The country’s only gentoo penguin colony at Dingle Oceanworld became budding artists during lockdown when they started dipping their feet in animal-friendly paint before waddling around to create their distinctive works of art.
In a nod to the county’s competing footballers this week, the Penguins have used Kerry’s colors in their designs.
“I hope they have Happy Feet on Sunday,” said Dingle Oceanworld manager Kevin Flannery.
Staff have devised art lessons for the highly social birds during lockdown to keep them stimulated.
Uisce, who was born in the million-euro arctic enclosure, did his best this week leaving green and gold imprints on his paintings which are on sale to benefit conservation at the aquarium.
“Uisce is the lead artist,” he said, “the paintings are being well received by Kerry supporters this week.”
The marine biologist said the colors of Kerry were everywhere this week among visitors who flocked to the aquarium.
“You can see the excitement building, we see people selling flags and stuff on the sides of the road.
“We see a lot of Kerry jerseys around the aquarium.
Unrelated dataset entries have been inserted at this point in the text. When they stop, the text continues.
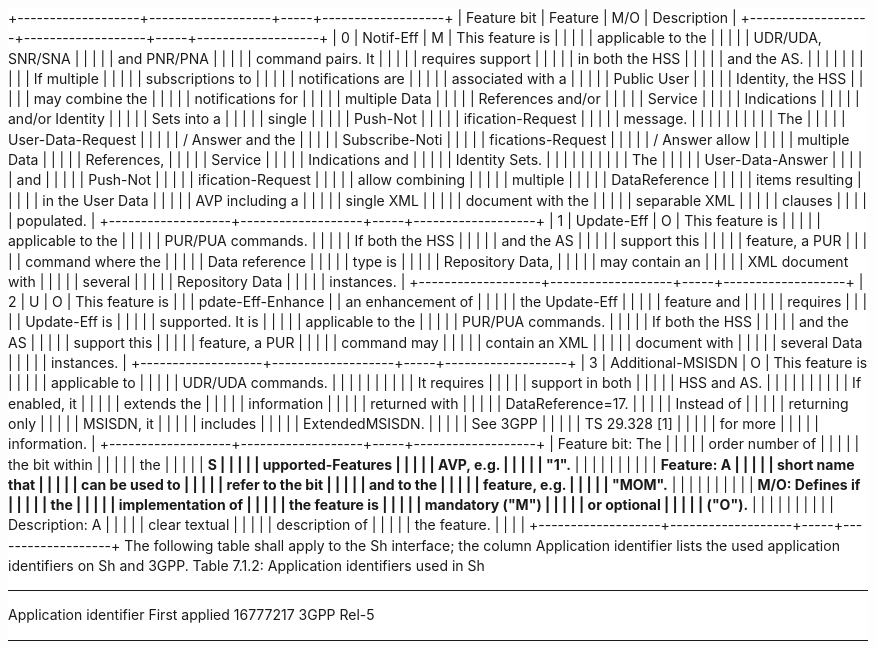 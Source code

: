 +-------------------+-------------------+-----+-------------------+ | Feature bit | Feature | M/O | Description | +-------------------+-------------------+-----+-------------------+ | 0 | Notif-Eff | M | This feature is | | | | | applicable to the | | | | | UDR/UDA, SNR/SNA | | | | | and PNR/PNA | | | | | command pairs. It | | | | | requires support | | | | | in both the HSS | | | | | and the AS. | | | | | | | | | | If multiple | | | | | subscriptions to | | | | | notifications are | | | | | associated with a | | | | | Public User | | | | | Identity, the HSS | | | | | may combine the | | | | | notifications for | | | | | multiple Data | | | | | References and/or | | | | | Service | | | | | Indications | | | | | and/or Identity | | | | | Sets into a | | | | | single | | | | | Push-Not | | | | | ification-Request | | | | | message. | | | | | | | | | | The | | | | | User-Data-Request | | | | | / Answer and the | | | | | Subscribe-Noti | | | | | fications-Request | | | | | / Answer allow | | | | | multiple Data | | | | | References, | | | | | Service | | | | | Indications and | | | | | Identity Sets. | | | | | | | | | | The | | | | | User-Data-Answer | | | | | and | | | | | Push-Not | | | | | ification-Request | | | | | allow combining | | | | | multiple | | | | | DataReference | | | | | items resulting | | | | | in the User Data | | | | | AVP including a | | | | | single XML | | | | | document with the | | | | | separable XML | | | | | clauses | | | | | populated. | +-------------------+-------------------+-----+-------------------+ | 1 | Update-Eff | O | This feature is | | | | | applicable to the | | | | | PUR/PUA commands. | | | | | If both the HSS | | | | | and the AS | | | | | support this | | | | | feature, a PUR | | | | | command where the | | | | | Data reference | | | | | type is | | | | | Repository Data, | | | | | may contain an | | | | | XML document with | | | | | several | | | | | Repository Data | | | | | instances. | +-------------------+-------------------+-----+-------------------+ | 2 | U | O | This feature is | | | pdate-Eff-Enhance | | an enhancement of | | | | | the Update-Eff | | | | | feature and | | | | | requires | | | | | Update-Eff is | | | | | supported. It is | | | | | applicable to the | | | | | PUR/PUA commands. | | | | | If both the HSS | | | | | and the AS | | | | | support this | | | | | feature, a PUR | | | | | command may | | | | | contain an XML | | | | | document with | | | | | several Data | | | | | instances. | +-------------------+-------------------+-----+-------------------+ | 3 | Additional-MSISDN | O | This feature is | | | | | applicable to | | | | | UDR/UDA commands. | | | | | | | | | | It requires | | | | | support in both | | | | | HSS and AS. | | | | | | | | | | If enabled, it | | | | | extends the | | | | | information | | | | | returned with | | | | | DataReference=17. | | | | | Instead of | | | | | returning only | | | | | MSISDN, it | | | | | includes | | | | | ExtendedMSISDN. | | | | | See 3GPP | | | | | TS 29.328 [1] | | | | | for more | | | | | information. | +-------------------+-------------------+-----+-------------------+ | Feature bit: The | | | | | order number of | | | | | the bit within | | | | | the | | | | | **S | | | | | upported-Features | | | | | AVP, e.g. | | | | | \"1\".** | | | | | | | | | | **Feature: A | | | | | short name that | | | | | can be used to | | | | | refer to the bit | | | | | and to the | | | | | feature, e.g. | | | | | \"MOM\".** | | | | | | | | | | **M/O: Defines if | | | | | the | | | | | implementation of | | | | | the feature is | | | | | mandatory (\"M\") | | | | | or optional | | | | | (\"O\").** | | | | | | | | | | Description: A | | | | | clear textual | | | | | description of | | | | | the feature. | | | | +-------------------+-------------------+-----+-------------------+
The following table shall apply to the Sh interface; the column Application
identifier lists the used application identifiers on Sh and 3GPP.
Table 7.1.2: Application identifiers used in Sh
* * *
Application identifier First applied 16777217 3GPP Rel-5
* * *
#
Many young people wear GAA jerseys.
“We also see our neighbors with their green and white jerseys visiting us now that they have Liam MacCarthy.”
He said the paint was part of various ways to stimulate the colony.
“The keepers thought it would be a good idea during the lockdown and they put the paint on that they went through.
“It’s something different. Just stimulate them all the time.
“We give them CD players and balls and things to tackle, all sorts of things to keep them stimulated.”
He said the Dingle community hopes to double in Kerry over the next few weeks.
“The women’s football team is in the final for the first time in 10 years.
“Females deserve as much as males. They play the following week.
Meanwhile, in the Hennebery sports shop in Tralee, there is a program in the window of when Galway and Kerry last met in 1965.
“People stop at the window,” said owner Brian Hennebery, “I have a 1965 schedule from the Kerry and Galway game the last time they met and a 1965 jersey worn by the one of Kerry’s players during the final in display.
“Galway won that one, we won’t say anything,” he joked, referring to the last time the countries met in 1965.
“We owe them one since then, but I guess we’ve had a few since.”
There is also a Galway jersey worn by Ja (Jarlath) Fallon representing the western country of Ireland in the display.
brian said the buzz has been building around Tralee since the semi-final.
“I guess it was a renewal of old rivalries between Dublin and Kerry. There was a good demand for jerseys, t-shirts and flags. Most people have their tickets at this point.
“Kieran Donaghy was this week getting some flags.
“It’s been eight years since they won, so there’s definitely a pent-up demand or excitement for a result. You hear of a lot of people traveling.
“It’s a severe drought in Kerry. There is almost one expectation every year that you should collect.
He said gamers are a big part of the community.
“You have David Moran on the street almost every day in town, and Tommy Walsh and Killian Young. They are so open and accessible.
“Now this week there is no sign of anyone, generally speaking.
“Galway and Kerry are playing a good brand of open football and people are looking forward to an exciting game. Kerry is on an upswing and if he is successful he will win. It’s all in the day.
“It’s a young team. There is fierce excitement. »
He said there would be a huge reception for the Tralee side on Monday in the city regardless of the outcome.
“If they win Monday night will be packed and if the team is beaten there will always be a big crowd to welcome them home because they did exceptionally well.